» Material provided
····················

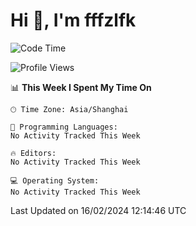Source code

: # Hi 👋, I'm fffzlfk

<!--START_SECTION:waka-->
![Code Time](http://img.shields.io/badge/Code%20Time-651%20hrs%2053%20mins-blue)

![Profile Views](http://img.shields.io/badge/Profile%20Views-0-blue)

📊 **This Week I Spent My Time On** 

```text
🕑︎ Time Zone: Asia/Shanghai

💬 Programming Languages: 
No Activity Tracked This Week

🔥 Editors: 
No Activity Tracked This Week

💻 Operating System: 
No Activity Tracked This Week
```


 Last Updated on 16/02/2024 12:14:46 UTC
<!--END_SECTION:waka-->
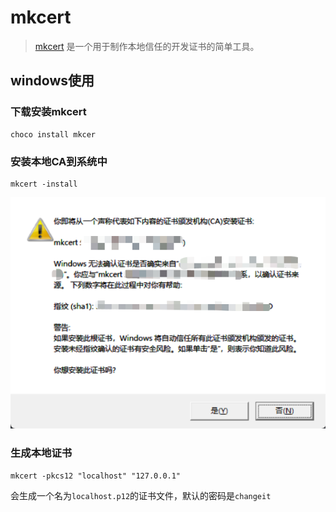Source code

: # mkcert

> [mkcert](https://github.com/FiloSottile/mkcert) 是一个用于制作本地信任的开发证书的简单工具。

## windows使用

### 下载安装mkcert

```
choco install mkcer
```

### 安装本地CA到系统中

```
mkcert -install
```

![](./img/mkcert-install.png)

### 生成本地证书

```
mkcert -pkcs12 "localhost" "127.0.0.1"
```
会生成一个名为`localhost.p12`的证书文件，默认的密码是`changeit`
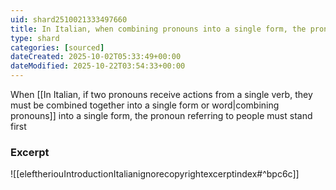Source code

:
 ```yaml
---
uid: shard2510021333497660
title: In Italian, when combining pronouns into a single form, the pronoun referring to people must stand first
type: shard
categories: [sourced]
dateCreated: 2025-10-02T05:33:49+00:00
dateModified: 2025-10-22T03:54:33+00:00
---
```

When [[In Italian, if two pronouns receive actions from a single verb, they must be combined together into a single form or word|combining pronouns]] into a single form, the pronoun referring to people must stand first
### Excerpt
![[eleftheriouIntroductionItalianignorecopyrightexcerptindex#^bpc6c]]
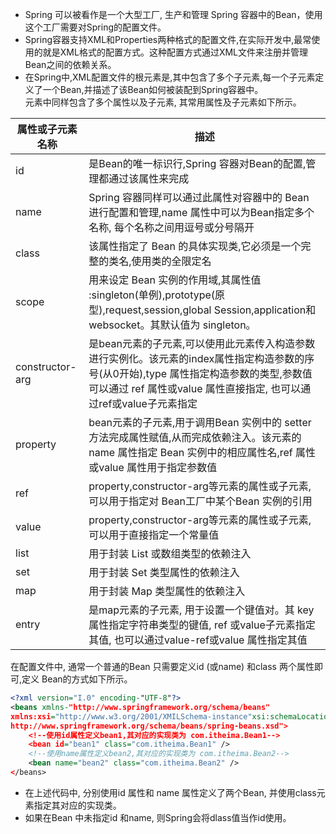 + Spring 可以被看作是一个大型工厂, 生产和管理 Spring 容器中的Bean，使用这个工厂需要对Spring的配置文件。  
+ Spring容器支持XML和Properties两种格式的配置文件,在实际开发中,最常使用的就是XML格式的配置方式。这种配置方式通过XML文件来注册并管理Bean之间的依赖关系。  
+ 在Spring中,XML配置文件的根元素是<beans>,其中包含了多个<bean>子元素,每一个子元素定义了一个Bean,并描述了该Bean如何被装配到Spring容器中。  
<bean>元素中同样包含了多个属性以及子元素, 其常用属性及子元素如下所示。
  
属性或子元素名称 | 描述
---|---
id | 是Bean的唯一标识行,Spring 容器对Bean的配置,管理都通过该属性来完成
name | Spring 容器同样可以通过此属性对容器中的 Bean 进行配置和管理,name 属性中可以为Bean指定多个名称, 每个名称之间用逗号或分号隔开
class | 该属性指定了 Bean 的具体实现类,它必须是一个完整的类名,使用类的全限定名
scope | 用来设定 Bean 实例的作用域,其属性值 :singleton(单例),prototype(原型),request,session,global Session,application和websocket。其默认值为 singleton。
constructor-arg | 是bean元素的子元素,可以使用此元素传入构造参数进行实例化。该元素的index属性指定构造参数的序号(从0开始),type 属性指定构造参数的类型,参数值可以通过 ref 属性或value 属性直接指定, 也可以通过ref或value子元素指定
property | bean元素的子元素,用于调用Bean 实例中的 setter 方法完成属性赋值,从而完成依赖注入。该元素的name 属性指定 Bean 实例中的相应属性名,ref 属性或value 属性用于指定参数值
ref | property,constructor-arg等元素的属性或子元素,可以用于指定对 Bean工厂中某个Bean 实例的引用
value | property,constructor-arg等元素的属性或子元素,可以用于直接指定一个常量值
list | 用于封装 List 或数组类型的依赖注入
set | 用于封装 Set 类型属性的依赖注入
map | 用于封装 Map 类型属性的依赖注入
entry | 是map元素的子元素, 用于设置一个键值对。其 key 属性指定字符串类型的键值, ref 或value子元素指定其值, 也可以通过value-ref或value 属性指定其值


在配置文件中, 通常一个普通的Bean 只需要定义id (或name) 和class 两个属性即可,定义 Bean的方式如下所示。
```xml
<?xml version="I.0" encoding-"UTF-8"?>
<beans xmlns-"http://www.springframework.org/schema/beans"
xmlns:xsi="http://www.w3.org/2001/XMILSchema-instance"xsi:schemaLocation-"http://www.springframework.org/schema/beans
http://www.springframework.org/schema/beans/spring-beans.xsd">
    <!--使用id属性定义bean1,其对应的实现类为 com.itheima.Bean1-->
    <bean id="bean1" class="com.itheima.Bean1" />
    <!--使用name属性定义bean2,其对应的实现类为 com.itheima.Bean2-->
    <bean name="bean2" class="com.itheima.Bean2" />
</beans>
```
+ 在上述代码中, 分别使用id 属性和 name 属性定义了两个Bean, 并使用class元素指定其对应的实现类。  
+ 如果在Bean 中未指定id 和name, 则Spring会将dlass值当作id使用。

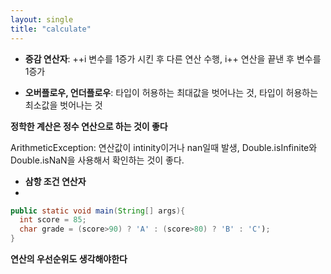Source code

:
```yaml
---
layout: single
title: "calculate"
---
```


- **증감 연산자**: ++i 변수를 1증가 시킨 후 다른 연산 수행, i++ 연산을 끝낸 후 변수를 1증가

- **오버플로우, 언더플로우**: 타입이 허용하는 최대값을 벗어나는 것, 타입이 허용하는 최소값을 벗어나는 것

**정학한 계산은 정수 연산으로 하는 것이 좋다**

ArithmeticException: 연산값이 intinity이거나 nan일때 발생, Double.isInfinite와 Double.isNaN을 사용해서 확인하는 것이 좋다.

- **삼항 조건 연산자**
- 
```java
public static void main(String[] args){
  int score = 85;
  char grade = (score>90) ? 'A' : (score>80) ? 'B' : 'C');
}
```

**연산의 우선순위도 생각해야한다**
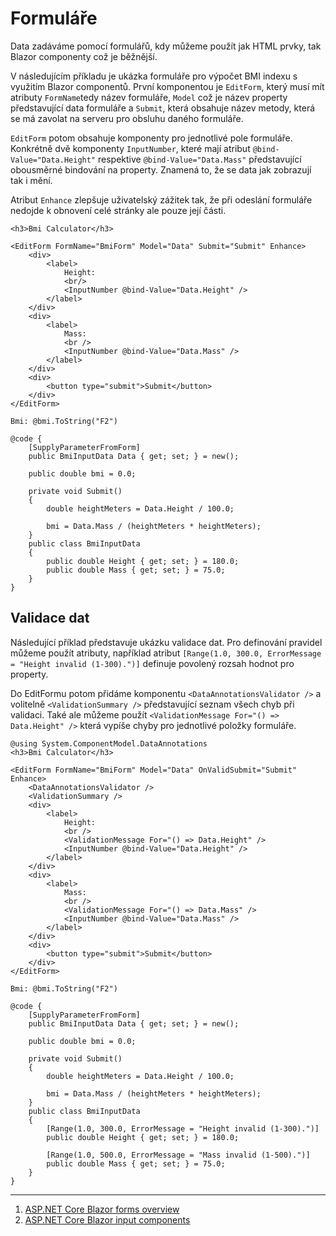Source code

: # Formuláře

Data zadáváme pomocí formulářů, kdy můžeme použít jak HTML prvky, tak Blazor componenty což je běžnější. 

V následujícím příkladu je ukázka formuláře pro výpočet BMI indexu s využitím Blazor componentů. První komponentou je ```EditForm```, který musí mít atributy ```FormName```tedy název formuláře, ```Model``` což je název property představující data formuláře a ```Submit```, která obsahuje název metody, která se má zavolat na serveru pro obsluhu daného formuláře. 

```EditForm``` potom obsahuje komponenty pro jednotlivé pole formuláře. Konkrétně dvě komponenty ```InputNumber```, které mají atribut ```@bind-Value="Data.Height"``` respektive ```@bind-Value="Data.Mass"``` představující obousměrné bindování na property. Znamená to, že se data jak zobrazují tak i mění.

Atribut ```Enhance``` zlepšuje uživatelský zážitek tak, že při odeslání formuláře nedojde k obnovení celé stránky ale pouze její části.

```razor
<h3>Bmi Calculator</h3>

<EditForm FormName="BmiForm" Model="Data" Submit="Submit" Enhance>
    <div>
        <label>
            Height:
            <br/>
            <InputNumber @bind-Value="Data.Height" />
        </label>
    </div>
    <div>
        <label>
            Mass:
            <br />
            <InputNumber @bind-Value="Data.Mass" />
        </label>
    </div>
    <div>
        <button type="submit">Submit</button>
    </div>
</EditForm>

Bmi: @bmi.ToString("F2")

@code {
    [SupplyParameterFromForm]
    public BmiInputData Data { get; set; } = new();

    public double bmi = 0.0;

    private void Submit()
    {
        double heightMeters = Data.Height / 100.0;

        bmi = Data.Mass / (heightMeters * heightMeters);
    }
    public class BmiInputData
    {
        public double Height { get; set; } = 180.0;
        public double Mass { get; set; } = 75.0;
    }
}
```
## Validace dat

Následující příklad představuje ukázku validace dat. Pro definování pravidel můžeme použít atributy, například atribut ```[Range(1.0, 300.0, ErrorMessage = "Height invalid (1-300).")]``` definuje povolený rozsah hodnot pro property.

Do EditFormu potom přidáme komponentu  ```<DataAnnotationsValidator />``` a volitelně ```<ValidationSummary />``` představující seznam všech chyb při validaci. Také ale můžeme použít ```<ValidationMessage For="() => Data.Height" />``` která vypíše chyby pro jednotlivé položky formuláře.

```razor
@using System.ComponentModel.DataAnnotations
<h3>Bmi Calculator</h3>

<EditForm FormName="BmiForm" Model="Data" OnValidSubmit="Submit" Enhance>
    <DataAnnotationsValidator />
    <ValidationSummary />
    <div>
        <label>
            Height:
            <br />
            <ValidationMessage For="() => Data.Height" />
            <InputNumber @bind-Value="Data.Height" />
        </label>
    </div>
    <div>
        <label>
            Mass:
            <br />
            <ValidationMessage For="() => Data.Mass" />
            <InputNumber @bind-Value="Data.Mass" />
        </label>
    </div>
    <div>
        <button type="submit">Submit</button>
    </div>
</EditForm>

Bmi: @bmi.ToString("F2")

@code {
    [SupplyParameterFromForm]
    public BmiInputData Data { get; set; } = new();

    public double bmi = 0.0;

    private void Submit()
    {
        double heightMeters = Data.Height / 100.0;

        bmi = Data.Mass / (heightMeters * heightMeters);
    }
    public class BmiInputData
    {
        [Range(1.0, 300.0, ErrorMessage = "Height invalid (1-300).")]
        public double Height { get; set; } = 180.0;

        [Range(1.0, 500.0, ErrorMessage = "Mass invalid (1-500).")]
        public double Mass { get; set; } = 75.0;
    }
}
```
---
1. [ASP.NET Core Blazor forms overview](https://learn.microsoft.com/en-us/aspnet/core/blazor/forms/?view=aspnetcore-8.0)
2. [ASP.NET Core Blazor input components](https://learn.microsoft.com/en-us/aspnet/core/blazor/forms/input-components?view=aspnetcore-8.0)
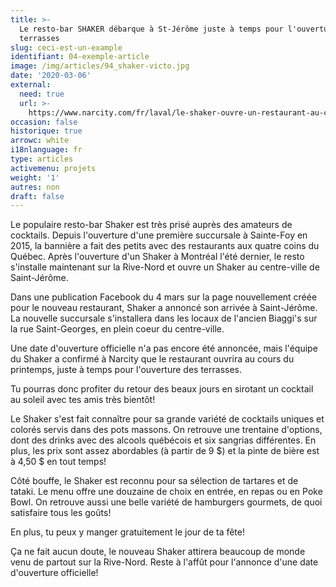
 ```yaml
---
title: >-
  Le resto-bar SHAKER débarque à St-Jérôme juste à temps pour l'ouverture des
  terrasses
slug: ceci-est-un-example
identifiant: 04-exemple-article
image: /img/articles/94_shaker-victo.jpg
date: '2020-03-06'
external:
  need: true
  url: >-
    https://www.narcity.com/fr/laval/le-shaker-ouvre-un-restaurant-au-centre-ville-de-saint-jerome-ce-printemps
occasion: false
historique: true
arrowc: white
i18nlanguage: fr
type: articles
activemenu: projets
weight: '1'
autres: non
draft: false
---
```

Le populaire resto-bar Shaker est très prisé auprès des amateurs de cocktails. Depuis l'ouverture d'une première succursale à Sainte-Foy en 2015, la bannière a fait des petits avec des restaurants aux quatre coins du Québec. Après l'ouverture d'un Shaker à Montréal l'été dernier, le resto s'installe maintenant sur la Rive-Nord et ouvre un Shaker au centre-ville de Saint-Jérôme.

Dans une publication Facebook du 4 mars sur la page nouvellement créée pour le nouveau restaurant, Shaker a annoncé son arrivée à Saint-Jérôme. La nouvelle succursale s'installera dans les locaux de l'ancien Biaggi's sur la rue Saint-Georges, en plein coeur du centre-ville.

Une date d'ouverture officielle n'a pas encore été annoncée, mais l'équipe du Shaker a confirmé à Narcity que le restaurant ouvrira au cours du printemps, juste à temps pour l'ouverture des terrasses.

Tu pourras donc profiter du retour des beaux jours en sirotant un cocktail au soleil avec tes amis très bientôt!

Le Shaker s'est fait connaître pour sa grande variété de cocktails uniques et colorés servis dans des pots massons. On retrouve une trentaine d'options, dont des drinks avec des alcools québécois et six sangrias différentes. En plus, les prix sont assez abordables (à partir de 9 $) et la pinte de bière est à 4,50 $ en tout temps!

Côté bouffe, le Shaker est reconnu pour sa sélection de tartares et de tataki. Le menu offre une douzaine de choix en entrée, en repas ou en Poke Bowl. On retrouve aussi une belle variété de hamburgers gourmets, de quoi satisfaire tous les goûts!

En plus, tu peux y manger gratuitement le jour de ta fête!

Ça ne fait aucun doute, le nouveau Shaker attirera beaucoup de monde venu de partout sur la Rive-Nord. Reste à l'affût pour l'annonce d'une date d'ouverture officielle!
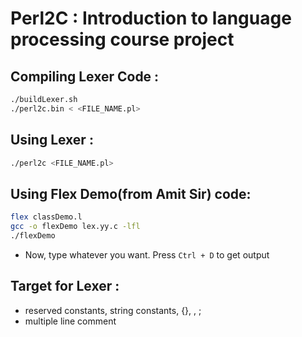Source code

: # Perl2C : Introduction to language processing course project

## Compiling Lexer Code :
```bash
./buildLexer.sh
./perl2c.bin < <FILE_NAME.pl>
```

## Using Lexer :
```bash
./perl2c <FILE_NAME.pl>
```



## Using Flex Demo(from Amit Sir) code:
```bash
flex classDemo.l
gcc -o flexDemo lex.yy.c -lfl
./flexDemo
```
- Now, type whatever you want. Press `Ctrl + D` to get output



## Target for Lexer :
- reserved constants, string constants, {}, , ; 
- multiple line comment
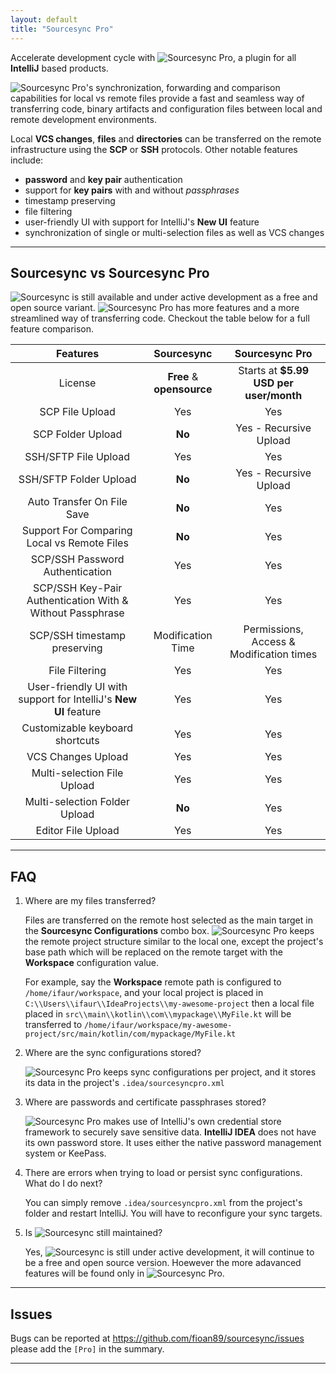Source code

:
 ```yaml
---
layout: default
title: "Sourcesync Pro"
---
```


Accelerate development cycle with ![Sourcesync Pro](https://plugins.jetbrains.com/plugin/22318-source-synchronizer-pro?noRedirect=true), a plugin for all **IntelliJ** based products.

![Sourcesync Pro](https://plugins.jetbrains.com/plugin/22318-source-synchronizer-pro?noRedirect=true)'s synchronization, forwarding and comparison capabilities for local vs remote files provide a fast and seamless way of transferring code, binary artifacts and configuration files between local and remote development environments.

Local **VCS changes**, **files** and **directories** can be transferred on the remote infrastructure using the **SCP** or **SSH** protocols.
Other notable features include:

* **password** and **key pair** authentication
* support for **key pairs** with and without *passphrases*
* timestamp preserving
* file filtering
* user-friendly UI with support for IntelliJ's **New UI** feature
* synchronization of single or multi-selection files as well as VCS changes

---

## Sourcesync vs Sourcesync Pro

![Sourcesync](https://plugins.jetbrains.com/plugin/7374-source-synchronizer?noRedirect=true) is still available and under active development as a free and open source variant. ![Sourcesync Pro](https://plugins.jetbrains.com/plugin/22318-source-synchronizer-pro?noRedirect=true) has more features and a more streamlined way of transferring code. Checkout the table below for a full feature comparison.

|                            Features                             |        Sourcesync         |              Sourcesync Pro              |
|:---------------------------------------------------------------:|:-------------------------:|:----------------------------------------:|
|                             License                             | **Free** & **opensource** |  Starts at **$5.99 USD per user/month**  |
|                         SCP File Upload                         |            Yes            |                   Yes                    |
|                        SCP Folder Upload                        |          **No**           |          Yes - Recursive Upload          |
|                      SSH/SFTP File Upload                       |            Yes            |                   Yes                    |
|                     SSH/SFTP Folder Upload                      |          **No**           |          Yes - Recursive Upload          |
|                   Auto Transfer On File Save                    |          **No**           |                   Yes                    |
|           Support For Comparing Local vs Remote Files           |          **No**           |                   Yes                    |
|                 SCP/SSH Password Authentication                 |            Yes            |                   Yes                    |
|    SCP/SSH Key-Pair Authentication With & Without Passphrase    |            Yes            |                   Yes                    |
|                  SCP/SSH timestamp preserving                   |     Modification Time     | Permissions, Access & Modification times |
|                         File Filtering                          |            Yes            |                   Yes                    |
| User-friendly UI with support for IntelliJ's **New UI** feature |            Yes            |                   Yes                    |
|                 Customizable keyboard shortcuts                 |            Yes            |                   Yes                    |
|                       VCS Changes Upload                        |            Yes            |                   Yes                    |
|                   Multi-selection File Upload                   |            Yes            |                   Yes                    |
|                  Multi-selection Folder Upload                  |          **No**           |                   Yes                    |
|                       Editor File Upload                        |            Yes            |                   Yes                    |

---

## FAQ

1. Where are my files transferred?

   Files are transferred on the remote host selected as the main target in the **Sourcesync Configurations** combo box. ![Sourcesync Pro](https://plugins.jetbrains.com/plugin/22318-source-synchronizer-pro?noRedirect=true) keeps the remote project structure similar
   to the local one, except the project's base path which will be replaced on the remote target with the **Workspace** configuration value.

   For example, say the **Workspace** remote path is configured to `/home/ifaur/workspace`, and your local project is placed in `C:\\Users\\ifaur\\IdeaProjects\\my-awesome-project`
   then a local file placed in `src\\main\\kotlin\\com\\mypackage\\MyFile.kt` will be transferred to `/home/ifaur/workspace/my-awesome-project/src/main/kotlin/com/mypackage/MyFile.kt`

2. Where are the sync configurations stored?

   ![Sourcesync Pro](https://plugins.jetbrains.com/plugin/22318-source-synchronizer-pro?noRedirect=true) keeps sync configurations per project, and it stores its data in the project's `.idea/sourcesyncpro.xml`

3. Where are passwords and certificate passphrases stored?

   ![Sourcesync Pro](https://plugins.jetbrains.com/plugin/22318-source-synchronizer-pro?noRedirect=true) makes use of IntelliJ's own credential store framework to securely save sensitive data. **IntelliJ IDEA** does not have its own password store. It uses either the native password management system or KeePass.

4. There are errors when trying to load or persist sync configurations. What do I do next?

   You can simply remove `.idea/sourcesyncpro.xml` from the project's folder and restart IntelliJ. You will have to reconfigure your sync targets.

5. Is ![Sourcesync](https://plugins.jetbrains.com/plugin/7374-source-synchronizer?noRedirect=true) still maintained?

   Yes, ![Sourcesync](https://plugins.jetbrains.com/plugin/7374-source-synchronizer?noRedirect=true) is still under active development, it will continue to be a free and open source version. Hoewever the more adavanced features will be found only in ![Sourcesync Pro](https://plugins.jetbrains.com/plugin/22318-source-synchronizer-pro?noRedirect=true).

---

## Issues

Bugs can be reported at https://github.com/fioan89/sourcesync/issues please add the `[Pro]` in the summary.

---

····················

» About this task
The answer must consist of every line from the listing above that includes the word "Nord".

» Answer to this problem
Le populaire resto-bar Shaker est très prisé auprès des amateurs de cocktails. Depuis l'ouverture d'une première succursale à Sainte-Foy en 2015, la bannière a fait des petits avec des restaurants aux quatre coins du Québec. Après l'ouverture d'un Shaker à Montréal l'été dernier, le resto s'installe maintenant sur la Rive-Nord et ouvre un Shaker au centre-ville de Saint-Jérôme.
Ça ne fait aucun doute, le nouveau Shaker attirera beaucoup de monde venu de partout sur la Rive-Nord. Reste à l'affût pour l'annonce d'une date d'ouverture officielle!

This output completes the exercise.